» **WHAT YOU ARE ASKED TO DO**
Each line below should be written out again exactly.

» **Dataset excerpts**

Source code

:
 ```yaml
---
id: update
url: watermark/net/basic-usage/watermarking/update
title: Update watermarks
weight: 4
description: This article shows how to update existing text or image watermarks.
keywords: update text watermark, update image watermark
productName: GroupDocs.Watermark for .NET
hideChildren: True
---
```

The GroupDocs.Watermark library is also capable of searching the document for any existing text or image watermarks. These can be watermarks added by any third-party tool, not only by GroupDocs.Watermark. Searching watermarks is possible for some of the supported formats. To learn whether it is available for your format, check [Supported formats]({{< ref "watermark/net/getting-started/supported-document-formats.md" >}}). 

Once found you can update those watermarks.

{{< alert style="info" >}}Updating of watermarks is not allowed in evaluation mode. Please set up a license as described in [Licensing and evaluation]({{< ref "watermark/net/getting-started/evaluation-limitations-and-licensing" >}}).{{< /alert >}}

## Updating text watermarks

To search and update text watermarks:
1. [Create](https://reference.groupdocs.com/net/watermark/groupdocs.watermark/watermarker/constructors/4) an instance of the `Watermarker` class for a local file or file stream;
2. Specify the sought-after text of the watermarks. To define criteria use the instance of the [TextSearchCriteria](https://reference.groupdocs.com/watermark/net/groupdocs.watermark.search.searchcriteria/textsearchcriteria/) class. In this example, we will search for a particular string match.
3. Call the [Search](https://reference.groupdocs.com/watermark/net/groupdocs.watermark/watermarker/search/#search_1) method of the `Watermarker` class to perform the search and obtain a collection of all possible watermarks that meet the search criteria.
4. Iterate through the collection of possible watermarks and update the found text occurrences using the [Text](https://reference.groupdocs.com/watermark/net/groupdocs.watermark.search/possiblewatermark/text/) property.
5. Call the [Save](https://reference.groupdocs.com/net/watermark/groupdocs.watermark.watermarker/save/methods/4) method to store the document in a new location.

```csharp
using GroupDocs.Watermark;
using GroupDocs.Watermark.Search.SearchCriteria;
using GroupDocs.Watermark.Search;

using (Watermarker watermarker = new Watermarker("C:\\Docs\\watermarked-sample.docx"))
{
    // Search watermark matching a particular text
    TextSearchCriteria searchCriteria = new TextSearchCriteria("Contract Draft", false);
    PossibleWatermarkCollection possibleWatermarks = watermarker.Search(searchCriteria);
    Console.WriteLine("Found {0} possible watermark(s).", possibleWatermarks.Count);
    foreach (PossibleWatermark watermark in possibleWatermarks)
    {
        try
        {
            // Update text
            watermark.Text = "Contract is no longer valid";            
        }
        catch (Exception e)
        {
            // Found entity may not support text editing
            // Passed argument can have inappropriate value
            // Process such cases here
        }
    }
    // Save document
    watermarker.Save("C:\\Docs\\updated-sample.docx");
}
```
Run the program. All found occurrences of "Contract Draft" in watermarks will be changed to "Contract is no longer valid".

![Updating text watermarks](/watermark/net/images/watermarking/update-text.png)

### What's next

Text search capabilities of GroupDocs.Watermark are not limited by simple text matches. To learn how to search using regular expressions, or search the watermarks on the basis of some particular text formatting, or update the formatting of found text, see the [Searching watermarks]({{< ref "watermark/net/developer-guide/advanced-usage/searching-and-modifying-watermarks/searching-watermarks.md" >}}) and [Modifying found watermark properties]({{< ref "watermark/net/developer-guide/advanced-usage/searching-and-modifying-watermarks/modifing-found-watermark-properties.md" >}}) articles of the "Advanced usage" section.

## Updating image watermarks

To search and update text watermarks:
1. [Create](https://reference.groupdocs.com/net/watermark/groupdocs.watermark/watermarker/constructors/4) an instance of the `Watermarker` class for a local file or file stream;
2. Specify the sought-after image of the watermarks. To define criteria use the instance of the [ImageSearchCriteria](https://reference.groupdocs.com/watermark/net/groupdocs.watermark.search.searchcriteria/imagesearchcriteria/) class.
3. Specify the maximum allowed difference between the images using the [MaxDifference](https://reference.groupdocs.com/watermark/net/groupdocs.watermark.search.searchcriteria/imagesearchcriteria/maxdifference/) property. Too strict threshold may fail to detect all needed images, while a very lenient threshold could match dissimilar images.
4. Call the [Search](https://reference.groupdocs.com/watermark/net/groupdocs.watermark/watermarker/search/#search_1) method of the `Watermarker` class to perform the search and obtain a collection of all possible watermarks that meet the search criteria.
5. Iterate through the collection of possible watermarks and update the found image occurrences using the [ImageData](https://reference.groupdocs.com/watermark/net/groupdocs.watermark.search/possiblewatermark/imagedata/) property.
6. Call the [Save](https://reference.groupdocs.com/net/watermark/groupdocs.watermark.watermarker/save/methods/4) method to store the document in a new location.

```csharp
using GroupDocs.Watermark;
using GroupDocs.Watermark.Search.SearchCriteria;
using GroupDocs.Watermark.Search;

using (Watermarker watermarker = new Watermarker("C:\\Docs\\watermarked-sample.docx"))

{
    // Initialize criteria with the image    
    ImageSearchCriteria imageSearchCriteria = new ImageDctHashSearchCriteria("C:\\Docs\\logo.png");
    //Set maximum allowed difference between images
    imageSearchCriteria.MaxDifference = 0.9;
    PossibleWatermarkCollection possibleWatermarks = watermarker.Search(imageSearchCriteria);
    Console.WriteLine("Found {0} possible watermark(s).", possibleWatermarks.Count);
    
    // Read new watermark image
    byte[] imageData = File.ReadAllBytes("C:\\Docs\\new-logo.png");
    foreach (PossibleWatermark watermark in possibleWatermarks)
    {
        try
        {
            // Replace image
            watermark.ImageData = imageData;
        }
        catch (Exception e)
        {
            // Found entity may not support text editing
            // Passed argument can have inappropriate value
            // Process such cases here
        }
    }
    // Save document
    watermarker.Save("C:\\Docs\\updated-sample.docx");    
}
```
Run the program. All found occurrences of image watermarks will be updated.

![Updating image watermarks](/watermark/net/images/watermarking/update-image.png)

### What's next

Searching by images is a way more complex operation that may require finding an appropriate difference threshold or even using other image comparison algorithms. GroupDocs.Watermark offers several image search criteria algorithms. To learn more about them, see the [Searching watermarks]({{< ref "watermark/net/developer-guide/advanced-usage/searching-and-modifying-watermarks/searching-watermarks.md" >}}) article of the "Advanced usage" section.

» **RESPONSE**
Source code

:
 ```yaml
---
id: update
url: watermark/net/basic-usage/watermarking/update
title: Update watermarks
weight: 4
description: This article shows how to update existing text or image watermarks.
keywords: update text watermark, update image watermark
productName: GroupDocs.Watermark for .NET
hideChildren: True
---
```

The GroupDocs.Watermark library is also capable of searching the document for any existing text or image watermarks. These can be watermarks added by any third-party tool, not only by GroupDocs.Watermark. Searching watermarks is possible for some of the supported formats. To learn whether it is available for your format, check [Supported formats]({{< ref "watermark/net/getting-started/supported-document-formats.md" >}}). 

Once found you can update those watermarks.

{{< alert style="info" >}}Updating of watermarks is not allowed in evaluation mode. Please set up a license as described in [Licensing and evaluation]({{< ref "watermark/net/getting-started/evaluation-limitations-and-licensing" >}}).{{< /alert >}}

## Updating text watermarks

To search and update text watermarks:
1. [Create](https://reference.groupdocs.com/net/watermark/groupdocs.watermark/watermarker/constructors/4) an instance of the `Watermarker` class for a local file or file stream;
2. Specify the sought-after text of the watermarks. To define criteria use the instance of the [TextSearchCriteria](https://reference.groupdocs.com/watermark/net/groupdocs.watermark.search.searchcriteria/textsearchcriteria/) class. In this example, we will search for a particular string match.
3. Call the [Search](https://reference.groupdocs.com/watermark/net/groupdocs.watermark/watermarker/search/#search_1) method of the `Watermarker` class to perform the search and obtain a collection of all possible watermarks that meet the search criteria.
4. Iterate through the collection of possible watermarks and update the found text occurrences using the [Text](https://reference.groupdocs.com/watermark/net/groupdocs.watermark.search/possiblewatermark/text/) property.
5. Call the [Save](https://reference.groupdocs.com/net/watermark/groupdocs.watermark.watermarker/save/methods/4) method to store the document in a new location.

```csharp
using GroupDocs.Watermark;
using GroupDocs.Watermark.Search.SearchCriteria;
using GroupDocs.Watermark.Search;

using (Watermarker watermarker = new Watermarker("C:\\Docs\\watermarked-sample.docx"))
{
    // Search watermark matching a particular text
    TextSearchCriteria searchCriteria = new TextSearchCriteria("Contract Draft", false);
    PossibleWatermarkCollection possibleWatermarks = watermarker.Search(searchCriteria);
    Console.WriteLine("Found {0} possible watermark(s).", possibleWatermarks.Count);
    foreach (PossibleWatermark watermark in possibleWatermarks)
    {
        try
        {
            // Update text
            watermark.Text = "Contract is no longer valid";            
        }
        catch (Exception e)
        {
            // Found entity may not support text editing
            // Passed argument can have inappropriate value
            // Process such cases here
        }
    }
    // Save document
    watermarker.Save("C:\\Docs\\updated-sample.docx");
}
```
Run the program. All found occurrences of "Contract Draft" in watermarks will be changed to "Contract is no longer valid".

![Updating text watermarks](/watermark/net/images/watermarking/update-text.png)

### What's next

Text search capabilities of GroupDocs.Watermark are not limited by simple text matches. To learn how to search using regular expressions, or search the watermarks on the basis of some particular text formatting, or update the formatting of found text, see the [Searching watermarks]({{< ref "watermark/net/developer-guide/advanced-usage/searching-and-modifying-watermarks/searching-watermarks.md" >}}) and [Modifying found watermark properties]({{< ref "watermark/net/developer-guide/advanced-usage/searching-and-modifying-watermarks/modifing-found-watermark-properties.md" >}}) articles of the "Advanced usage" section.

## Updating image watermarks

To search and update text watermarks:
1. [Create](https://reference.groupdocs.com/net/watermark/groupdocs.watermark/watermarker/constructors/4) an instance of the `Watermarker` class for a local file or file stream;
2. Specify the sought-after image of the watermarks. To define criteria use the instance of the [ImageSearchCriteria](https://reference.groupdocs.com/watermark/net/groupdocs.watermark.search.searchcriteria/imagesearchcriteria/) class.
3. Specify the maximum allowed difference between the images using the [MaxDifference](https://reference.groupdocs.com/watermark/net/groupdocs.watermark.search.searchcriteria/imagesearchcriteria/maxdifference/) property. Too strict threshold may fail to detect all needed images, while a very lenient threshold could match dissimilar images.
4. Call the [Search](https://reference.groupdocs.com/watermark/net/groupdocs.watermark/watermarker/search/#search_1) method of the `Watermarker` class to perform the search and obtain a collection of all possible watermarks that meet the search criteria.
5. Iterate through the collection of possible watermarks and update the found image occurrences using the [ImageData](https://reference.groupdocs.com/watermark/net/groupdocs.watermark.search/possiblewatermark/imagedata/) property.
6. Call the [Save](https://reference.groupdocs.com/net/watermark/groupdocs.watermark.watermarker/save/methods/4) method to store the document in a new location.

```csharp
using GroupDocs.Watermark;
using GroupDocs.Watermark.Search.SearchCriteria;
using GroupDocs.Watermark.Search;

using (Watermarker watermarker = new Watermarker("C:\\Docs\\watermarked-sample.docx"))

{
    // Initialize criteria with the image    
    ImageSearchCriteria imageSearchCriteria = new ImageDctHashSearchCriteria("C:\\Docs\\logo.png");
    //Set maximum allowed difference between images
    imageSearchCriteria.MaxDifference = 0.9;
    PossibleWatermarkCollection possibleWatermarks = watermarker.Search(imageSearchCriteria);
    Console.WriteLine("Found {0} possible watermark(s).", possibleWatermarks.Count);
    
    // Read new watermark image
    byte[] imageData = File.ReadAllBytes("C:\\Docs\\new-logo.png");
    foreach (PossibleWatermark watermark in possibleWatermarks)
    {
        try
        {
            // Replace image
            watermark.ImageData = imageData;
        }
        catch (Exception e)
        {
            // Found entity may not support text editing
            // Passed argument can have inappropriate value
            // Process such cases here
        }
    }
    // Save document
    watermarker.Save("C:\\Docs\\updated-sample.docx");    
}
```
Run the program. All found occurrences of image watermarks will be updated.

![Updating image watermarks](/watermark/net/images/watermarking/update-image.png)

### What's next

Searching by images is a way more complex operation that may require finding an appropriate difference threshold or even using other image comparison algorithms. GroupDocs.Watermark offers several image search criteria algorithms. To learn more about them, see the [Searching watermarks]({{< ref "watermark/net/developer-guide/advanced-usage/searching-and-modifying-watermarks/searching-watermarks.md" >}}) article of the "Advanced usage" section.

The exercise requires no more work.